Overview and Schema - BigQuery

Heap SQL lets you directly access your Heap data using SQL. You can run ad-hoc analyses, connect to BI tools such as Tableau, or join the raw Heap data with your own internal data sources.

Best of all, we automatically keep the SQL data up-to-date and optimize its performance for you. Define an event within the Heap interface, and in just a few hours, you'll be able to query it retroactively in a clean SQL format.

This doc gives an overview of the Heap SQL BigQuery integration.

Setup

In order to start accessing Heap SQL data through BigQuery, you'll require an existing Google Cloud project. After some initial setup of your project, all that needs to be done is to add our Heap service account as a BigQuery user, and share your Project ID with us. All of these steps are detailed in our Connection Requirements document.

Schema

All data in your Heap account is stored under the same GCP project that was specified during setup.

Data in separate environments are stored in different datasets under that project. By default, datasets are named using the project name, then an underscore, followed by the environment name. For instance, each table in your main production environment will be part of the main_production dataset, while the tables in the development environment of a project named "My iOS App" will be in a dataset called my_ios_app_development.

For each environment, Heap will create the following views:

  1. One users view.
  2. One sessions view.
  3. One pageviews view.
  4. One all_events view
  5. One view for each event you've defined in the Heap interface and have syncing to Heap SQL.

Each of the above views (except for all_events) is backed by a "raw" table with name <view_name>_raw. This means that every environment will have both a users view and users_raw table, for example. The views perform deduplication, as the underlying raw tables may have duplicated data introduced during the sync process. Additionally, the users view filters out users that are the from user in an identify call. For that reason, we recommend querying only against the deduplicated views.

These objects have a dynamic schema that auto-update to reflect any new events or properties you've tracked.

In addition to the objects above, the following metadata tables will be created:

  1. One _sync_info table.
  2. One _dropped_tables table.
  3. One user_migrations table which lists all instances of merging and migrating users.
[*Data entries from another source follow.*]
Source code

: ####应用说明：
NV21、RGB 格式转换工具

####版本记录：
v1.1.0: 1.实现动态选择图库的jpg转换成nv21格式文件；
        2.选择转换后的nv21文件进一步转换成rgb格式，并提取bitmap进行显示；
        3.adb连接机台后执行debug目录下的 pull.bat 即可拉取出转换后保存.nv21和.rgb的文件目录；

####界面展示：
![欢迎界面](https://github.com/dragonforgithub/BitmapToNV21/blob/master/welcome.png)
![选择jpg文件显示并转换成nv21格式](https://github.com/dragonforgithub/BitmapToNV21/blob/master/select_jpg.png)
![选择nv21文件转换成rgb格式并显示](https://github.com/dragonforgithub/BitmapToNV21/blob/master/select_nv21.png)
Please note that user migrations are not applied retroactively in BigQuery, so data must be joined against the user_migrations table to reflect any migrations.

Users View

The users view returns a row for each user in the environment. The column schema is:

Column Name Type Description
user_id INTEGER Unique ID of user, randomly generated by Heap.
identity STRING User's username or other unique token, passed via heap.identify API. Must be unique.
handle STRING User's username or other unique token, passed in via heap.addUserProperties API.
email STRING User's email address, passed in via heap.addUserProperties API.
joindate TIMESTAMP UTC timestamp when the user was first seen.
last_modified TIMESTAMP UTC timestamp when the user's data was last modified.
user properties… STRING There will be one column for every unique user property you've sent via the heap.addUserProperties API (name, gender, account status, etc).

Sessions View

For web, a session ends after 30 minutes of inactivity from the user. For iOS, a session ends after your app has entered the background. The sessions view has the following schema:

Column Name Type Library Description
event_id INTEGER All Unique ID of associated session event, randomly generated by Heap used internally by Heap for data syncing.
user_id INTEGER All Unique ID of associated user, randomly generated by Heap.
session_id INTEGER All Unique ID of associated session, randomly generated by Heap.
time TIMESTAMP All UTC timestamp when session started.
library STRING All Version of Heap library which initiated the session. Can be one of "web" or "iOS".
platform STRING Web iOS User's operating system.
device_type STRING Web iOS Device type, which can be one of "Mobile", "Tablet", or "Desktop".
country STRING Web iOS Country in which user session occurred, based on IP.
region STRING Web iOS Region in which user session occurred, based on IP.
city STRING Web iOS City in which user session occurred, based on IP.
IP STRING Web iOS The IP address for the session, which is used for determining geolocation.
referrer STRING Web URL that linked to your site and initiated the session. If the user navigated directly to your site, or referral headers were stripped, then this value will appear as direct.
landing_page STRING Web URL of the first pageview of the session.
browser STRING Web User's browser.
search_keyword STRING Web Search term that brought the user to your site.
utm_source STRING Web GA-based utm_source tag associated with the session's initial pageview.
utm_campaign STRING Web GA-based utm_campaign tag associated with the session's initial pageview.
utm_medium STRING Web GA-based utm_medium tag associated with the session's initial pageview.
utm_term STRING Web GA-based utm_term tag associated with the session's initial pageview.
utm_content STRING Web GA-based utm_content tag associated with the session's initial pageview.
device STRING iOS User's device model.
carrier STRING iOS User's mobile carrier.
app_name STRING iOS Current name of iOS app, as determined by CFBundleName.
app_version STRING iOS Current version of iOS app, as determined by CFBundleShortVersionString.

Pageviews View

Heap will create a view that returns every page view by default.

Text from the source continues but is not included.